Support the full ISO 639-3 list of languages #10578 #10762

stevenwinship · 2024-08-08T16:03:18Z

What this PR does / why we need it: Some codes are still not managed. In the cases encountered, frm (Medieval French) and fro (Old French).

Which issue(s) this PR closes: Figure out whether, or how to support the extended ISO 639-3 list of languages #8578

Special notes for your reviewer:

Suggestions on how to test this: start with preexisting datasets created by older version of dataverse
Follow Update the Citation metadata block from release notes. Make sure the languages are the same and that some new languages can be added

Does this PR introduce a user interface change? If mockups are available, please link/include them here:

Is there a release notes update needed for this change?: Yes. to be included in this PR

Additional documentation: The ISO data was downloaded from
https://iso639-3.sil.org/code_tables/download_tables#Complete%20Code%20Tables:~:text=iso%2D639%2D3_Code_Tables_20240415.zip

pdurbin

I eyeballed the list (not that I really know what I'm looking at) and left a comment inline.

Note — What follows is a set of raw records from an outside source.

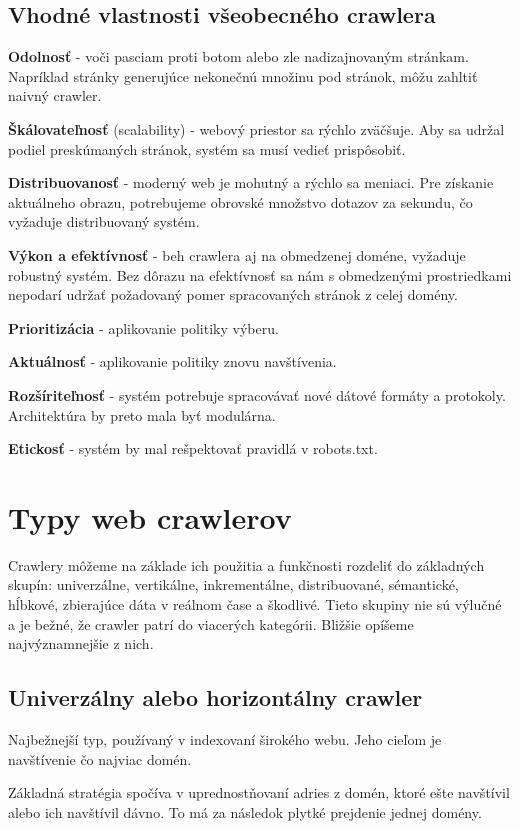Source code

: \subsection{Vhodné vlastnosti všeobecného crawlera}

\textbf{Odolnosť} - voči pasciam proti botom alebo zle nadizajnovaným stránkam. Napríklad stránky generujúce nekonečnú množinu pod stránok, môžu zahltiť naivný crawler. 

\textbf{Škálovateľnosť} (scalability) - webový priestor sa rýchlo zväčšuje. Aby sa udržal podiel preskúmaných stránok, systém sa musí 
vedieť prispôsobiť. 

\textbf{Distribuovanosť} -  moderný web je mohutný a rýchlo sa meniaci. Pre získanie aktuálneho obrazu, potrebujeme obrovské množstvo dotazov za sekundu, čo vyžaduje distribuovaný systém. 

\textbf{Výkon a efektívnosť} - beh crawlera aj na obmedzenej doméne, vyžaduje robustný systém. Bez dôrazu na efektívnosť sa nám s obmedzenými prostriedkami nepodarí udržať požadovaný pomer spracovaných stránok z celej domény.

\textbf{Prioritizácia} - aplikovanie politiky výberu.

\textbf{Aktuálnosť} - aplikovanie politiky znovu navštívenia.

\textbf{Rozšíriteľnosť} - systém potrebuje spracovávať nové dátové formáty a protokoly. Architektúra by preto mala byť modulárna. 

\textbf{Etickosť} - systém by mal rešpektovať pravidlá v robots.txt.

\section{Typy web crawlerov}
Crawlery môžeme na základe ich použitia a funkčnosti rozdeliť do základných skupín: univerzálne, vertikálne, inkrementálne, distribuované, sémantické, hĺbkové, zbierajúce dáta v reálnom čase a škodlivé. Tieto skupiny nie sú výlučné a je bežné, že crawler patrí do viacerých kategórii. Bližšie opíšeme najvýznamnejšie z nich. 

\subsection{Univerzálny alebo horizontálny crawler}
Najbežnejší typ, používaný v indexovaní širokého webu. Jeho cieľom je navštívenie čo najviac domén.

Základná stratégia spočíva v uprednostňovaní adries z domén, ktoré ešte navštívil alebo ich navštívil dávno. To má za následok plytké prejdenie jednej domény. 

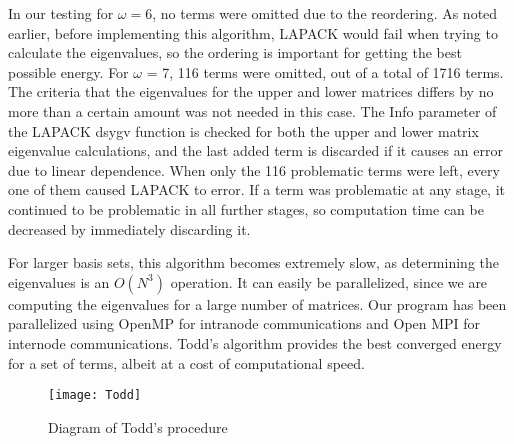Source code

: \documentclass[Dissertation.tex]{subfiles}
\begin{document}
In our testing for $\omega = 6$, no terms were omitted due to the reordering. As noted earlier, before implementing this algorithm, LAPACK would fail when trying to calculate the eigenvalues, so the ordering is important for getting the best possible energy. For $\omega$ = 7, 116 terms were omitted, out of a total of 1716 terms. The criteria that the eigenvalues for the upper and lower matrices differs by no more than a certain amount was not needed in this case. The Info parameter of the LAPACK dsygv function is checked for both the upper and lower matrix eigenvalue calculations, and the last added term is discarded if it causes an error due to linear dependence. When only the 116 problematic terms were left, every one of them caused LAPACK to error. If a term was problematic at any stage, it continued to be problematic in all further stages, so computation time can be decreased by immediately discarding it.

For larger basis sets, this algorithm becomes extremely slow, as determining the eigenvalues is an $O(N^3)$ operation. It can easily be parallelized, since we are computing the eigenvalues for a large number of matrices. Our program has been parallelized using OpenMP for intranode communications and Open MPI for internode communications. Todd's algorithm provides the best converged energy for a set of terms, albeit at a cost of computational speed.

\begin{figure}[H]
	\centering
	{\texttt{[image: Todd]}}
	\caption{Diagram of Todd's procedure}
	\label{fig:Todd}
\end{figure}
\end{document}
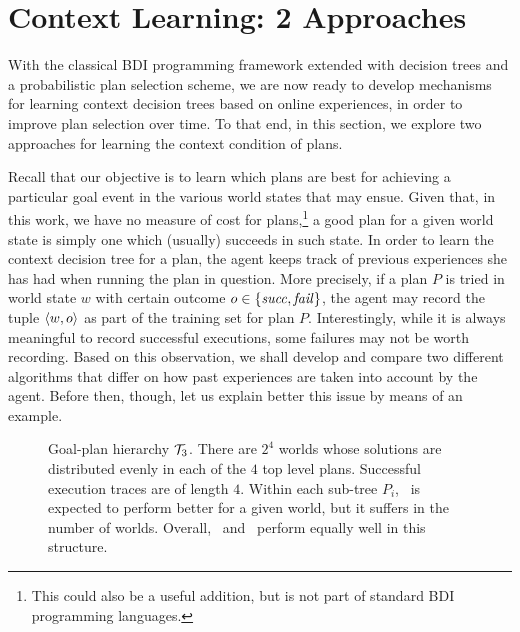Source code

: \section{Context Learning: 2 Approaches}\label{sec:context_learning}

\newcommand{\success}{\mbox{\emph{succ}}}
\newcommand{\failure}{\mbox{\emph{fail}}}

With the classical BDI programming framework extended with decision trees and a
probabilistic plan selection scheme, we are now ready to develop mechanisms for
learning context decision trees
based on online experiences, in order to improve plan selection over time.
To that end, in this section, we explore two approaches for learning the context
condition of plans.



Recall that our objective is to learn which plans are best for achieving
a particular goal event in the various world states that may ensue. Given that,
in this work, we have no measure of cost for plans,\footnote{This could also be a
useful addition, but is not part of standard BDI programming languages.} a good
plan for a given world state is simply one which (usually) succeeds in such
state. In order to learn the context decision tree for a plan, the agent keeps
track of previous experiences she has had when running the plan in question. More
precisely, if a plan $P$ is tried in world state $w$ with certain outcome $o \in
\{\success,\failure\}$, the agent may record the tuple $\langle w,o \rangle$ as part of
the training set for plan $P$.
Interestingly, while it is always meaningful to record successful executions,
some failures may not be worth recording. Based on this observation, we shall
develop and compare two different algorithms that differ on how past experiences
are taken into account by the agent. Before then, though, let us explain better
this issue by means of an example.
 

\begin{figure}[t]
\begin{center}

\end{center}
\caption{Goal-plan hierarchy ${\mathcal{T}}_3$. There are $2^4$ worlds whose solutions are
distributed evenly in each of the $4$ top level plans. Successful execution
traces are of length $4$. Within each sub-tree $P_i$, \BUL\ is expected to
perform better for a given world, but it suffers in the number of worlds. Overall, \CL\ and \BUL\
perform equally well in this structure.}
\label{fig:T3}
\end{figure}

pdurbin · 2024-08-08T18:14:20Z

scripts/api/data/metadatablocks/citation.tsv

+	language	French	fra	1960	fra	fre	fr
+	language	French Sign Language	fsl	1961	fsl
+	language	Friulian	fur	1962	fur
+	language	Fula, Fulah, Pulaar, Pular, Fulah, Pulaar, Pular	ful	1963	ful	ff	Fula	Fulah	Pular	Pulaar


Why does ful have seven variations? At https://en.wikipedia.org/wiki/ISO_639:f they give it a single English name.

Perhaps the release note could indicate the source of the data.

I downloaded a zip from https://iso639-3.sil.org/code_tables/download_tables#Complete%20Code%20Tables (I'm not sure if this is the right place) and I only see one name, not seven:

pdurbin@beamish ~ % cd ~/Downloads/iso-639-3_Code_Tables_20240415 pdurbin@beamish iso-639-3_Code_Tables_20240415 % ls iso-639-3-macrolanguages.tab iso-639-3.tab iso-639-3_Name_Index.tab iso-639-3_Retirements.tab pdurbin@beamish iso-639-3_Code_Tables_20240415 % ack Fulah iso-639-3_Name_Index.tab 2069:ful Fulah Fulah iso-639-3.tab 1978:ful ful ful ff M L Fulah

(Later I noticed that "Divehi, Dhivehi, Maldivian, Dhivehi" has four values.)

Is there a script we can add to this pull request that was used to put these values into the tsv file? What process do we follow if we need to update the list in a few years? Should we put something in the dev guide?

Already fixed it. Or at least most.

We had some of these aliases like Pular in our old block - possibly from their 639-1 /639-2 sources. It looks like the merge method resulted in some duplicates (like Pular showing twice) which are what looks like it got fixed. There's a further issue though with this example and perhaps others: Pular is listed separately as
fuf I L Pular
in the ISO file and Pulaar is
fuc I L Pulaar

Right now, I don't see fuf or fuc in the citation block and if they were there (I think they should be), they shouldn't still be listed as alternates for ful (which may have been true with 639-1/2).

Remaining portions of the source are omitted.